I have always tried to put off  new social networking. I went through two years of “hey, you should join Twitter!” before joining Twitter. I didn’t join Myspace until I was going abroad and needed to keep in touch with folks outside of my timezone. And I held off on Facebook until 2006 or 2007.  The only reason I have Instagram is to post pictures to Twitter, because otherwise my phone gives me an error message — I don’t follow anyone or have followers or even look at the app except to post a photo. I didn’t even have a smartphone until my sister got me an iPhone and data plan for my law school graduation. Clearly, if I lived 100 years ago I would just barely be warming up to those crazy “horseless carriages” and think that sorcery was behind those “moving picture shows.”

It’s not that I’m bad at technology. I’m, like, pretty okay at it, really. It’s just that I see how people get obsessed with different forms of media, and I don’t want that for myself. I don’t want to feel like a website or a device is totally necessary, when I was fine without it. But eventually I come around, and I love it.

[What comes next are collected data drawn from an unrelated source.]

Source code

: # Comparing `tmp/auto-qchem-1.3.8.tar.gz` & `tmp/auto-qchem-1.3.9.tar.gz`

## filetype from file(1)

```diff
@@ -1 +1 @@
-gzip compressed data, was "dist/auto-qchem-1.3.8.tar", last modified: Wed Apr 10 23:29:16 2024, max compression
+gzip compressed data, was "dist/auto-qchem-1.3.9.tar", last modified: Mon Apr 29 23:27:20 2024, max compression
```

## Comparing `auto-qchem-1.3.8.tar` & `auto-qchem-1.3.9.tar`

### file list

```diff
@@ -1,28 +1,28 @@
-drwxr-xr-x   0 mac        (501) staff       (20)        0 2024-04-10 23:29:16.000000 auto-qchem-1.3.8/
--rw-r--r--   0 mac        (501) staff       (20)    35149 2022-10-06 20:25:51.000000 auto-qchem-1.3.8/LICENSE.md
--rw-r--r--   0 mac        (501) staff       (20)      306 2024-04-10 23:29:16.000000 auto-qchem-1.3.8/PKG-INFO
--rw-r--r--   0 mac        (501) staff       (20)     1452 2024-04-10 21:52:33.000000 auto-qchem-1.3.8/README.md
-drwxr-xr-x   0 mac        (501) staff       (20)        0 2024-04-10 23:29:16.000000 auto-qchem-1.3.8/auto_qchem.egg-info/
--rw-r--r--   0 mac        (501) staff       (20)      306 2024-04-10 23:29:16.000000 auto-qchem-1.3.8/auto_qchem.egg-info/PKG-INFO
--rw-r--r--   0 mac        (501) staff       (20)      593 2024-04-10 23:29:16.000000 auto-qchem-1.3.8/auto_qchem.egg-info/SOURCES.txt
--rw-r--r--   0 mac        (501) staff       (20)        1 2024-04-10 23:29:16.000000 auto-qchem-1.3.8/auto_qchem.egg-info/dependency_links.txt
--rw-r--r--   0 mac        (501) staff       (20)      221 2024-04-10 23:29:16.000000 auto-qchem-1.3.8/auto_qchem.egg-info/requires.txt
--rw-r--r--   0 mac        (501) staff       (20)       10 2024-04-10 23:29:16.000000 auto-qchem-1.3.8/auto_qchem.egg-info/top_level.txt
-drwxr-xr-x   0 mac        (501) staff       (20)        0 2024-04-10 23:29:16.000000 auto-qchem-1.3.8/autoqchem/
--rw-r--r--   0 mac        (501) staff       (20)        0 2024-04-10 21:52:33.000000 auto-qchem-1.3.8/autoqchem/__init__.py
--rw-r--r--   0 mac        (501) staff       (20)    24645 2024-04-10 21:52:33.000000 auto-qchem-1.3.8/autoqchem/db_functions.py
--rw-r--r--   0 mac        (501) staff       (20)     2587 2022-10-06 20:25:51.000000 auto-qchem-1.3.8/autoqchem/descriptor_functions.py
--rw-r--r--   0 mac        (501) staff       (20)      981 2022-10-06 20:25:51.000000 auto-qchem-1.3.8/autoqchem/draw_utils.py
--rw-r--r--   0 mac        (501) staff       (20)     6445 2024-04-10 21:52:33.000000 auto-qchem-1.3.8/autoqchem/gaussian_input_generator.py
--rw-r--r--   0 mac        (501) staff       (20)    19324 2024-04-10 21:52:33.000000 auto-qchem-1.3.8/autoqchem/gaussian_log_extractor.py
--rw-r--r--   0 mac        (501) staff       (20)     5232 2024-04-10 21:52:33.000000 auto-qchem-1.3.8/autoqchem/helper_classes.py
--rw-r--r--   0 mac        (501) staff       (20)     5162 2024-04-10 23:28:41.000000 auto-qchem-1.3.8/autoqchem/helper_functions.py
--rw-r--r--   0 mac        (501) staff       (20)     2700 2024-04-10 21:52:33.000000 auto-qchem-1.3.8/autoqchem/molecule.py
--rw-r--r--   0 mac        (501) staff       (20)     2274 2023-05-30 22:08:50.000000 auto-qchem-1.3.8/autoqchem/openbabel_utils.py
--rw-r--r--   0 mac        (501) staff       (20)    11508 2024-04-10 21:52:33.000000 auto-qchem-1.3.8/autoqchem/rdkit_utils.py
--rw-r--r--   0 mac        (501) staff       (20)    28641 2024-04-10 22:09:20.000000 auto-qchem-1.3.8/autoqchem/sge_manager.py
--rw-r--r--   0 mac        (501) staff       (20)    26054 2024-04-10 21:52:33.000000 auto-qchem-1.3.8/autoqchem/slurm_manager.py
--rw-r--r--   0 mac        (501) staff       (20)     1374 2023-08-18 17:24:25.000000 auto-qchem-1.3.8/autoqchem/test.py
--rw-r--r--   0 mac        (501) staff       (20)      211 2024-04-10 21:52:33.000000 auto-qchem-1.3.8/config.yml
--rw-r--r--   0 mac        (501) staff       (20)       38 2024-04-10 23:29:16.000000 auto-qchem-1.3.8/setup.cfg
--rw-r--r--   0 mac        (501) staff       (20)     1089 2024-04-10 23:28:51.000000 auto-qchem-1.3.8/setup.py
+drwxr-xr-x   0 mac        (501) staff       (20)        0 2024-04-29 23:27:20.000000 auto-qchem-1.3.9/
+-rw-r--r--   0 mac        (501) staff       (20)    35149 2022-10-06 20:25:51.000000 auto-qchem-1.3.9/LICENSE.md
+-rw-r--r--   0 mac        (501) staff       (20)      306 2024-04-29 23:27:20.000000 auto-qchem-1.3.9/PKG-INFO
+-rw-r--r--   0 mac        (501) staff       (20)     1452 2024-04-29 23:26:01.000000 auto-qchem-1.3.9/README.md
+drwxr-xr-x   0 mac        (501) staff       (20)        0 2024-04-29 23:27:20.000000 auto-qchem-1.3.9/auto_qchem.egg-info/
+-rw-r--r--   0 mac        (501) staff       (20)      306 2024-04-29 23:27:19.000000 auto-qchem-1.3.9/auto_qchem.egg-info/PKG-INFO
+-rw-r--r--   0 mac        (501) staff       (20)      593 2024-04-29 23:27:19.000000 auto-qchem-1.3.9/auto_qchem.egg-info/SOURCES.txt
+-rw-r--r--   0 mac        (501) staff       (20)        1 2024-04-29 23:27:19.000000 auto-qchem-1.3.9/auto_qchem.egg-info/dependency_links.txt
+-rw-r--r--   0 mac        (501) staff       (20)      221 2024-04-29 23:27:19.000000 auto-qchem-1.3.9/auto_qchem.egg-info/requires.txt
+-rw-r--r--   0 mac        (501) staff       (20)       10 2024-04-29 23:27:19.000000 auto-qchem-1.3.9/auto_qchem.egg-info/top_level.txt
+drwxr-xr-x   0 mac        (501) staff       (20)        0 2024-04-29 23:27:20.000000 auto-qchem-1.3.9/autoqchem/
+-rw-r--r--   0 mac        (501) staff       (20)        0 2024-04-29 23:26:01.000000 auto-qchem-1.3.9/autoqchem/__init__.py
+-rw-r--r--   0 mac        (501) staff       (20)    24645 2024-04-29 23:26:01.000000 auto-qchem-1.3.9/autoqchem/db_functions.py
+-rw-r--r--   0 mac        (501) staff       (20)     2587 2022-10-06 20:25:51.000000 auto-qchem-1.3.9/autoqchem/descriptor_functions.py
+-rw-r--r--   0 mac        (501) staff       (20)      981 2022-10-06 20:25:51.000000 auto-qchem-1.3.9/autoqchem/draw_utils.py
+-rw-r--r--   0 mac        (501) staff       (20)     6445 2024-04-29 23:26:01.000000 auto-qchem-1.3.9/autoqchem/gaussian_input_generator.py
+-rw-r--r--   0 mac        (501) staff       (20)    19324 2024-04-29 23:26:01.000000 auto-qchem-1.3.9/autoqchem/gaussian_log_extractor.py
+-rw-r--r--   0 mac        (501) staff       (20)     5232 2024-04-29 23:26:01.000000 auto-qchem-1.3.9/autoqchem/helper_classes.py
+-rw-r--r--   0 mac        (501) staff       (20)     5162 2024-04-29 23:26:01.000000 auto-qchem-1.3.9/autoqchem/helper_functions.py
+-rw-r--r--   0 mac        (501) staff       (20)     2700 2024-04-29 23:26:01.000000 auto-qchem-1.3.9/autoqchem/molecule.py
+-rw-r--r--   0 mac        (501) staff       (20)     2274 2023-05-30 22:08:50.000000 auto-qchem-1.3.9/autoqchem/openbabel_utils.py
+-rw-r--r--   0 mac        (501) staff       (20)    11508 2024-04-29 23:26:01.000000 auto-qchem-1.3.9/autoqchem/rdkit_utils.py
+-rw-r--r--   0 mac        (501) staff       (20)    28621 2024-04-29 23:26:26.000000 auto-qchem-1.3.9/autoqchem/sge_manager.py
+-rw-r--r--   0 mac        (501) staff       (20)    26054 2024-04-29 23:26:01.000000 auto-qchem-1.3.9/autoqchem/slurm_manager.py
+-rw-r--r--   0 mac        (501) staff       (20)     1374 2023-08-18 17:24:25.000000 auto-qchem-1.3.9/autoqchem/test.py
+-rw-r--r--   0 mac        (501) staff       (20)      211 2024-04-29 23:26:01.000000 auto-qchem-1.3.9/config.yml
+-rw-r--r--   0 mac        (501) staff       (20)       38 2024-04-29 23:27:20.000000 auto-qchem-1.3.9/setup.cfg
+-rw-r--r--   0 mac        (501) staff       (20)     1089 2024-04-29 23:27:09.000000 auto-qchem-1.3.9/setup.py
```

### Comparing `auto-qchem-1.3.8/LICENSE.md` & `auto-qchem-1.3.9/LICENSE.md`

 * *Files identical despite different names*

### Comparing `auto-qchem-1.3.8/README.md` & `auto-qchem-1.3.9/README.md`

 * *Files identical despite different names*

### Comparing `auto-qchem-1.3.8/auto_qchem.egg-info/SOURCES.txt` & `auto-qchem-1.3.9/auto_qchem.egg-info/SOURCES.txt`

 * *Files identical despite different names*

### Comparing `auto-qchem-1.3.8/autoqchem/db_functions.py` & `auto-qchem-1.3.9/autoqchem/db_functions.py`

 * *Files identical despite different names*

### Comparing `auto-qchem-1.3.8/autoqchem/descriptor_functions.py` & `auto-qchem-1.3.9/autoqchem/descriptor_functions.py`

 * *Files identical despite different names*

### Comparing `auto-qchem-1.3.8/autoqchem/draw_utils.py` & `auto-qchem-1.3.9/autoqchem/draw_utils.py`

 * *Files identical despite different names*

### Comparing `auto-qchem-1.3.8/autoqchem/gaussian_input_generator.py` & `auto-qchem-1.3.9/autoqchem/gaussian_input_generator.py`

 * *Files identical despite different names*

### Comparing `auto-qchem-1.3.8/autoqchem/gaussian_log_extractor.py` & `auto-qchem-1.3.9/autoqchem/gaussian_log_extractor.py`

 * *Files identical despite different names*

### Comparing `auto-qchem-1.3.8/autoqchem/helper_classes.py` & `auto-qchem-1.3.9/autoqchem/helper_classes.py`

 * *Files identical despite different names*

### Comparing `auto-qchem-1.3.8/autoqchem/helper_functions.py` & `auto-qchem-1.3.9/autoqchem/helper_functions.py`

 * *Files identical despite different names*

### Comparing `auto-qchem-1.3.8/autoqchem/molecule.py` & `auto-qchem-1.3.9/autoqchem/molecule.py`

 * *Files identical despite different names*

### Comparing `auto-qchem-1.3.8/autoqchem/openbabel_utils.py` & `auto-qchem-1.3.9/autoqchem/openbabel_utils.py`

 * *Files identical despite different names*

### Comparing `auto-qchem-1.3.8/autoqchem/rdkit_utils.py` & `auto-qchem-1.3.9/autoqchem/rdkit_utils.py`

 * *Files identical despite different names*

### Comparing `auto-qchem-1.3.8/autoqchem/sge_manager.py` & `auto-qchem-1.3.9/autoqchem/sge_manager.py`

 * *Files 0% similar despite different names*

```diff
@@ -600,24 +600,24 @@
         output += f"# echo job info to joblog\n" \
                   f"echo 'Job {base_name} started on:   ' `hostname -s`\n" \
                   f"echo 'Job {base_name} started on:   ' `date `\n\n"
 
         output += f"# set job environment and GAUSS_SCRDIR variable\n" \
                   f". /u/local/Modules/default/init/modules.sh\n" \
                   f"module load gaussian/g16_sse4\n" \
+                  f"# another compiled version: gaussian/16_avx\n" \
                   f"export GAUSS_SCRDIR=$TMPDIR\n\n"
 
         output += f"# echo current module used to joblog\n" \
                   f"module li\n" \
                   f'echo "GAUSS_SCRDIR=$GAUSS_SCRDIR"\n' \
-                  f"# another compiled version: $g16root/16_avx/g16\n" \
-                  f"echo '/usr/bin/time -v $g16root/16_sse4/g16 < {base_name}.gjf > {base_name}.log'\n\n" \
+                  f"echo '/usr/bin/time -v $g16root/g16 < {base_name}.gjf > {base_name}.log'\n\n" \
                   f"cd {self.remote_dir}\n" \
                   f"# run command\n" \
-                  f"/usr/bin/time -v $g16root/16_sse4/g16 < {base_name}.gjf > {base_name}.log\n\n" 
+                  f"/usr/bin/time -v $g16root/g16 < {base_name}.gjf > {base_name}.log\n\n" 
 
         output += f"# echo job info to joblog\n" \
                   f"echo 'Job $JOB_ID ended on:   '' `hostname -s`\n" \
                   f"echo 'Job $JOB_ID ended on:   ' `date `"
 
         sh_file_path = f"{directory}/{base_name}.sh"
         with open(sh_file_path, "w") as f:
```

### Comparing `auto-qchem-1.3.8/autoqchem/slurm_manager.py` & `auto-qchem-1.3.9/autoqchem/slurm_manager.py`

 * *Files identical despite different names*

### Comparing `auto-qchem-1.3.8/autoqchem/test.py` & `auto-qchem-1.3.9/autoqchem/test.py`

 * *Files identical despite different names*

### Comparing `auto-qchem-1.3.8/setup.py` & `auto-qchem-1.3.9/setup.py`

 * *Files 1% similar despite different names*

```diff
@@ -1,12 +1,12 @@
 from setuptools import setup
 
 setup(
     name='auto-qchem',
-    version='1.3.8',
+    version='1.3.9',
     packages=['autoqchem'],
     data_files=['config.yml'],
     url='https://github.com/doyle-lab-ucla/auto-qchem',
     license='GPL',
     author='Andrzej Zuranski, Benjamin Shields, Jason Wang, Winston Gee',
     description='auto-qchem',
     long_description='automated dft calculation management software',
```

That’s not how Pinterest was for me, though.  I feel like I have to explain myself, because if you know me, you’d think that I would be all about it. I probably didn’t give the website a fair shake. I’ve always loved design and decorating. Since I was a kid, I’ve been rescuing thrift store or roadside furniture and painting it. Years ago, I was doing things like spray-painting old records and stenciling designs on them for wall art. I made a giant chalkboard for my dining room in Buffalo, and wall art for my parents’ house by repurposing antique sheet music. And I did all of this without Pinterest. So when people started asking “did you see that on Pinterest?” for every project I did, I started to get a little annoyed. I was like “no, I saw that in my BRAIN because I am a CREATIVE HUMAN BEING with IDEAS JEEZ CAPS LOCK.”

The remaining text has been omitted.